Ohtani, who is expected to be posted by his Japanese team, the Nippon Ham Fighters, possibly as early as today, can sign with anyone he wants. He is, however, subject to the international bonus pool caps, so the bids on him will be somewhat limited. The Texas Rangers and New York Yankees have the most money available: $3.535 million for the Rangers and $3.5 million for the Yankees. The Twins ($3.245 million), Pirates ($2.266 million), Marlins ($1.74 million) and Mariners ($1.57 million) are the only other teams with more than $1 million left. Twelve teams — including the Dodgers, Cubs, Cardinals and Astros — are limited to a maximum of $300,000, having met or exceeded their caps for this signing period already.

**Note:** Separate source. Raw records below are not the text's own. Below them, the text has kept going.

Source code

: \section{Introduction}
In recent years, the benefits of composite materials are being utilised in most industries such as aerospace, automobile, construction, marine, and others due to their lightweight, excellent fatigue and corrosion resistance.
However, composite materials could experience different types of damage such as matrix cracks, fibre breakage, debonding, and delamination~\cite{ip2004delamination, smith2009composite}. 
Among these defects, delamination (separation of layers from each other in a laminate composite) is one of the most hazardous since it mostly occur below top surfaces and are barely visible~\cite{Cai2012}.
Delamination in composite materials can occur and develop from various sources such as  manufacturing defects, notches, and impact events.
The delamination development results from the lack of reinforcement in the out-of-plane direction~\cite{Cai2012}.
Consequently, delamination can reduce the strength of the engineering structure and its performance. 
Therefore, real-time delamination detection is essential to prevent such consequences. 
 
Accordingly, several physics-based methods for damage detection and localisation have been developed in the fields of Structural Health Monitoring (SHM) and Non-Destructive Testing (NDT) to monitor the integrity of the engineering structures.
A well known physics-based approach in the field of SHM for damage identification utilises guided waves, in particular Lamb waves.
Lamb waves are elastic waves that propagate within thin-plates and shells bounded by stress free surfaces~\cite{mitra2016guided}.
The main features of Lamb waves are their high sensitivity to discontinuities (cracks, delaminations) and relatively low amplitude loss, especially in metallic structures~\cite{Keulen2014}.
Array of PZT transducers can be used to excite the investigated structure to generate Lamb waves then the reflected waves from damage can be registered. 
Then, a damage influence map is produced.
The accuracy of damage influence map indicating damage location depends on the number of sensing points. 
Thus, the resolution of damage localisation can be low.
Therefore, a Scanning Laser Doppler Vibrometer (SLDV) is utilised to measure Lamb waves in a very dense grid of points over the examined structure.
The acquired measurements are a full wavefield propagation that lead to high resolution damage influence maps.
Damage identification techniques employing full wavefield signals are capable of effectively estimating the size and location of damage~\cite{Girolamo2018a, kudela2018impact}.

Ohtani, however, is said to be less motivated by money than he is by finding the right situation. While a lot of guys say that, the fact that Ohtani is coming over to the U.S. now, when his financial prospects are limited, as opposed to waiting for two years when he is not subject to the bonus caps and could sign for nine figures, suggests that he is telling the truth. As such, a team like the Mariners that is willing to allow him to hit and pitch could make up for the couple of million less they have in bonus money to spend.

As for how that might work logistically, Dipoto said that the team would be willing to play DH Nelson Cruz a few days in the outfield to accommodate Ohtani, allowing him to DH on the days he’s not pitching. That might be . . . interesting to see, but given how badly the Mariners could use a good starting pitcher, they have an incentive to be creative.

Ohtani, 23, suffered some injuries in 2017, limiting him to just five starts and 65 games as a hitter. In 2016, however, he hit .289/.356/.547 with 22 homers in 342 at-bats and went 11-3 with a 3.24 ERA, and a K/BB ratio of 146/51 in 133.1 innings as a starter.

Five clubs have more money to spend on Ohtani than the Mariners do. None of those teams are on the west coast, which some Asian players have said in the past they preferred due to faster travel back home. The Mariners, owned for a long time by a Japanese company which still retains a minority interest in the club, and long the home for high-profile Japanese players such as Ichiro and Hisashi Iwakuma, likely have a better media and marketing reach in Japan than most other teams as well, which might be a factor in his decision making process. Is all that enough to sway Ohtani?

We’ll find out over the next couple of weeks.